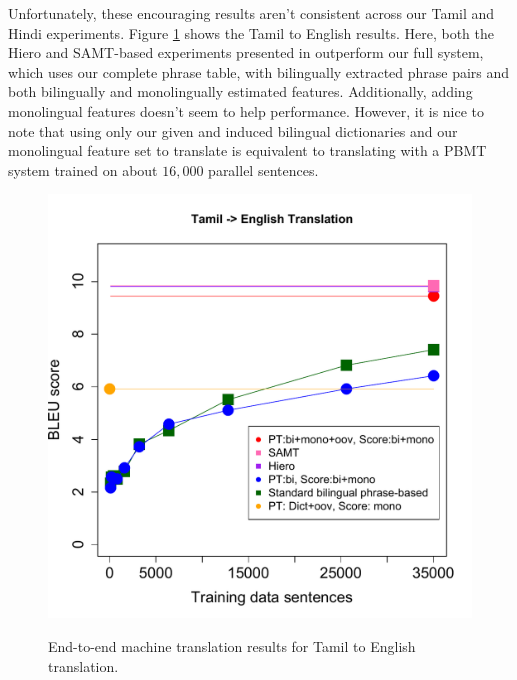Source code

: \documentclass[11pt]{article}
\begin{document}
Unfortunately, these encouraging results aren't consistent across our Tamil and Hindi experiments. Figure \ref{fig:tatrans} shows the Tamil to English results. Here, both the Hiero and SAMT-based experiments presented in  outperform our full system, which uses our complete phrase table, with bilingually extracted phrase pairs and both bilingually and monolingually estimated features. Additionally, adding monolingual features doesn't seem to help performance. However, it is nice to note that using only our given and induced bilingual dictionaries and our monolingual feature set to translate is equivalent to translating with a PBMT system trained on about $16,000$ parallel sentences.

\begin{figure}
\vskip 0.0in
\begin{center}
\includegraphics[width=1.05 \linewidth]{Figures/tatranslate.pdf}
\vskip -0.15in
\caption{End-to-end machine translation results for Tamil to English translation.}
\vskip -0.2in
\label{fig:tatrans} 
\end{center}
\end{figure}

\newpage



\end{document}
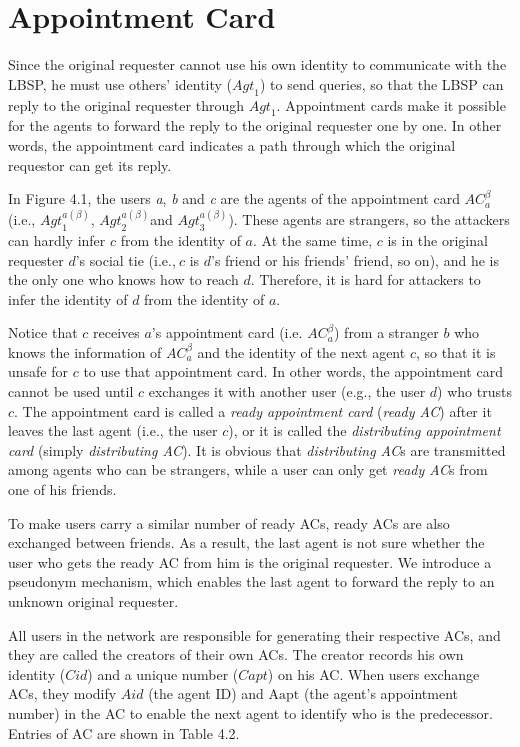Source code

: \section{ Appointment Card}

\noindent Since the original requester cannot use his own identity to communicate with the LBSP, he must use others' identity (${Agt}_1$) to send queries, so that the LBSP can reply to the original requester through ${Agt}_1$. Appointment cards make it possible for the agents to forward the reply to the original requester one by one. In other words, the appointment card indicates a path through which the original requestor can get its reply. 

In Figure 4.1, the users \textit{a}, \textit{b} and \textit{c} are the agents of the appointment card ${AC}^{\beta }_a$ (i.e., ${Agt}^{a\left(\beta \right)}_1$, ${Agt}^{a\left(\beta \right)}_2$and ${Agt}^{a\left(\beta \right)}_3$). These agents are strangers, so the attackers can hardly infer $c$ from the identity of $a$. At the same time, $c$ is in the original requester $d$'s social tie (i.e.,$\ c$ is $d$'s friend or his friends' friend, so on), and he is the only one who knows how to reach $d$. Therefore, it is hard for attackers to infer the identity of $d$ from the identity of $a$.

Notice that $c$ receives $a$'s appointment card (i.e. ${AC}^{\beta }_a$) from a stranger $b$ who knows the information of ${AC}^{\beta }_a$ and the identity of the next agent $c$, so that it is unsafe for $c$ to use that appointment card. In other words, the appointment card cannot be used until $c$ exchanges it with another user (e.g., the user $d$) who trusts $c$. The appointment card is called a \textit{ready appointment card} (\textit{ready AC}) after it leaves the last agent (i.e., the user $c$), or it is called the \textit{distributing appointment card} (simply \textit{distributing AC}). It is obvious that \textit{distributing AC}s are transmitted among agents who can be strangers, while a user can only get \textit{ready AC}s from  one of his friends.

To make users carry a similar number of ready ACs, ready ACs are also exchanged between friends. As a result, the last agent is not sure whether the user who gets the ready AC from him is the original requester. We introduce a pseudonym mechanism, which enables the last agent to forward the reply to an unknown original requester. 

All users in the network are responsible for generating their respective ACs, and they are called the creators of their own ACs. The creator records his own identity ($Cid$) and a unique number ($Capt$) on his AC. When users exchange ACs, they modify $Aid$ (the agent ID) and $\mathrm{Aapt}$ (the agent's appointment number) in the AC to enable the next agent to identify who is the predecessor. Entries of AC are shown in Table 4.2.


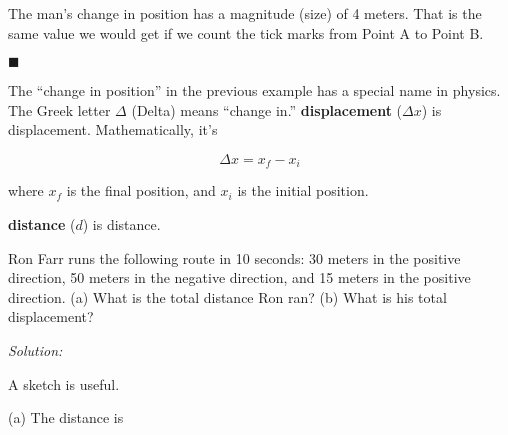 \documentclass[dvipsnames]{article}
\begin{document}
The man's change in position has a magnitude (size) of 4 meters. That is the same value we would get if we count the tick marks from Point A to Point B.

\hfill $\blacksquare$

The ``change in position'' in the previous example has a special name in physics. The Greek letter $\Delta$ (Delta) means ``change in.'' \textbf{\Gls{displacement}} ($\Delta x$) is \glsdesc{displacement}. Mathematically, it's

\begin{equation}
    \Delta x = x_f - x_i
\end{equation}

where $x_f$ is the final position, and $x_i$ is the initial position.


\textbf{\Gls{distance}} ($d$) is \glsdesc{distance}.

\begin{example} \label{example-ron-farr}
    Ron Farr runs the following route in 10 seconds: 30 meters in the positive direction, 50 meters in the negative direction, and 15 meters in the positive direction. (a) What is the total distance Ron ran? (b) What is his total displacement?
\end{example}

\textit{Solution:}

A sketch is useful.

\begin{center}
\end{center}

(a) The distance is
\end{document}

========

# What you have to do
Leave out the images and transcribe all the records exactly.

# Answer
Source code

: \documentclass[11pt]{article}
\begin{document}
Unfortunately, these encouraging results aren't consistent across our Tamil and Hindi experiments. Figure \ref{fig:tatrans} shows the Tamil to English results. Here, both the Hiero and SAMT-based experiments presented in  outperform our full system, which uses our complete phrase table, with bilingually extracted phrase pairs and both bilingually and monolingually estimated features. Additionally, adding monolingual features doesn't seem to help performance. However, it is nice to note that using only our given and induced bilingual dictionaries and our monolingual feature set to translate is equivalent to translating with a PBMT system trained on about $16,000$ parallel sentences.

\begin{figure}
\vskip 0.0in
\begin{center}
\includegraphics[width=1.05 \linewidth]{Figures/tatranslate.pdf}
\vskip -0.15in
\caption{End-to-end machine translation results for Tamil to English translation.}
\vskip -0.2in
\label{fig:tatrans} 
\end{center}
\end{figure}

\newpage



\end{document}
Source code

: \section{ Appointment Card}

\noindent Since the original requester cannot use his own identity to communicate with the LBSP, he must use others' identity (${Agt}_1$) to send queries, so that the LBSP can reply to the original requester through ${Agt}_1$. Appointment cards make it possible for the agents to forward the reply to the original requester one by one. In other words, the appointment card indicates a path through which the original requestor can get its reply. 

In Figure 4.1, the users \textit{a}, \textit{b} and \textit{c} are the agents of the appointment card ${AC}^{\beta }_a$ (i.e., ${Agt}^{a\left(\beta \right)}_1$, ${Agt}^{a\left(\beta \right)}_2$and ${Agt}^{a\left(\beta \right)}_3$). These agents are strangers, so the attackers can hardly infer $c$ from the identity of $a$. At the same time, $c$ is in the original requester $d$'s social tie (i.e.,$\ c$ is $d$'s friend or his friends' friend, so on), and he is the only one who knows how to reach $d$. Therefore, it is hard for attackers to infer the identity of $d$ from the identity of $a$.

Notice that $c$ receives $a$'s appointment card (i.e. ${AC}^{\beta }_a$) from a stranger $b$ who knows the information of ${AC}^{\beta }_a$ and the identity of the next agent $c$, so that it is unsafe for $c$ to use that appointment card. In other words, the appointment card cannot be used until $c$ exchanges it with another user (e.g., the user $d$) who trusts $c$. The appointment card is called a \textit{ready appointment card} (\textit{ready AC}) after it leaves the last agent (i.e., the user $c$), or it is called the \textit{distributing appointment card} (simply \textit{distributing AC}). It is obvious that \textit{distributing AC}s are transmitted among agents who can be strangers, while a user can only get \textit{ready AC}s from  one of his friends.

To make users carry a similar number of ready ACs, ready ACs are also exchanged between friends. As a result, the last agent is not sure whether the user who gets the ready AC from him is the original requester. We introduce a pseudonym mechanism, which enables the last agent to forward the reply to an unknown original requester. 

All users in the network are responsible for generating their respective ACs, and they are called the creators of their own ACs. The creator records his own identity ($Cid$) and a unique number ($Capt$) on his AC. When users exchange ACs, they modify $Aid$ (the agent ID) and $\mathrm{Aapt}$ (the agent's appointment number) in the AC to enable the next agent to identify who is the predecessor. Entries of AC are shown in Table 4.2.


 \documentclass[dvipsnames]{article}
\begin{document}
The man's change in position has a magnitude (size) of 4 meters. That is the same value we would get if we count the tick marks from Point A to Point B.

\hfill $\blacksquare$

The ``change in position'' in the previous example has a special name in physics. The Greek letter $\Delta$ (Delta) means ``change in.'' \textbf{\Gls{displacement}} ($\Delta x$) is \glsdesc{displacement}. Mathematically, it's

\begin{equation}
    \Delta x = x_f - x_i
\end{equation}

where $x_f$ is the final position, and $x_i$ is the initial position.


\textbf{\Gls{distance}} ($d$) is \glsdesc{distance}.

\begin{example} \label{example-ron-farr}
    Ron Farr runs the following route in 10 seconds: 30 meters in the positive direction, 50 meters in the negative direction, and 15 meters in the positive direction. (a) What is the total distance Ron ran? (b) What is his total displacement?
\end{example}

\textit{Solution:}

A sketch is useful.

\begin{center}
\end{center}

(a) The distance is
\end{document}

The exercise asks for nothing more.